People v. Settles

Decision Date21 December 1978
Citation46 N.Y.2d 154,385 N.E.2d 612,412 N.Y.S.2d 874
Parties, 385 N.E.2d 612 The PEOPLE of the State of New York, Respondent, v. Martin SETTLES, Appellant.
CourtNew York Court of Appeals Court of Appeals
Russell C. Morea, Rosedale, for appellant
OPINION OF THE COURT

COOKE, Judge.

Following a joint trial with codefendant Osborne (Sonny) Boalds, defendant appeals from his judgment of conviction upon a jury verdict for robbery in the first degree (Penal Law, § 160.15). He was sentenced as a predicate felony offender to a term of imprisonment of not less than 10 nor more than 20 years.

The threshold issue we address is whether the identifications made by witnesses at a postindictment, prearraignment corporeal viewing of the then unrepresented defendant should have been excluded where defendant, in the absence of counsel, orally waived his right to have an attorney present at the lineup.

The order of the Appellate Division affirming the conviction should be reversed. The filing of an indictment constitutes the commencement of a formal judicial action against the defendant and is equated with the entry of an attorney into the proceeding. This being the case, a defendant in a postindictment, prearraignment custodial setting, even though not then represented by an attorney, may not in the absence of counsel waive his right to have counsel appear at a corporeal identification. Hence, any actions taken by the police with respect to an indicted but unarraigned defendant which impinge upon his right to counsel may not be used against him at trial.

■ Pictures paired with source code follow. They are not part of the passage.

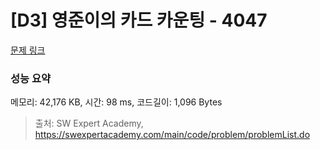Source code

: # [D3] 영준이의 카드 카운팅 - 4047 

[문제 링크](https://swexpertacademy.com/main/code/problem/problemDetail.do?contestProbId=AWIsY84KEPMDFAWN) 

### 성능 요약

메모리: 42,176 KB, 시간: 98 ms, 코드길이: 1,096 Bytes



> 출처: SW Expert Academy, https://swexpertacademy.com/main/code/problem/problemList.do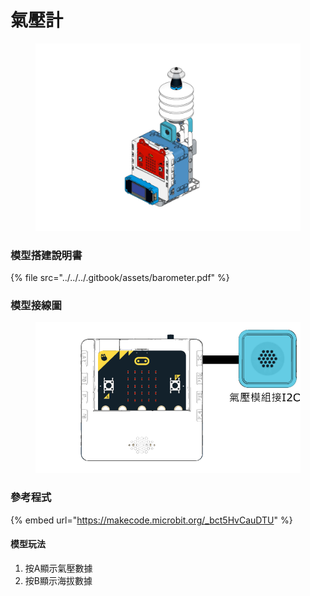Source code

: # 氣壓計

<figure><img src="../../../.gitbook/assets/Lesson 3 Temperature and Humidity Sensor modeling.png" alt=""><figcaption></figcaption></figure>

### 模型搭建說明書

{% file src="../../../.gitbook/assets/barometer.pdf" %}

### 模型接線圖

<figure><img src="../../../.gitbook/assets/barometer_wiring.png" alt=""><figcaption></figcaption></figure>

### 參考程式

{% embed url="https://makecode.microbit.org/_bct5HvCauDTU" %}

#### 模型玩法

1. 按A顯示氣壓數據
2. 按B顯示海拔數據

The facts are uncomplicated and undisputed. On the night of March 9, 1974, two men robbed a bar, its manager and one of its patrons in Queens County. Responding to a radio call, two police officers arrived at the location just as one of the perpetrators was leaving the scene. In an exchange of gunfire one of the officers was fatally wounded, and his partner, after giving chase, soon lost sight of the suspect. Fortunately, later that night the police were directed to proceed to the apartment of Boalds' common-law wife. After receiving permission to enter and search the premises, they discovered fruits of the earlier robbery, clothes apparently worn by the perpetrators and a gun which later proved to be the weapon which fired the fatal shots. Also in the apartment were Boalds and the defendant. While Boalds was immediately placed under arrest, defendant was merely brought to a police station for further investigation and was released the following morning.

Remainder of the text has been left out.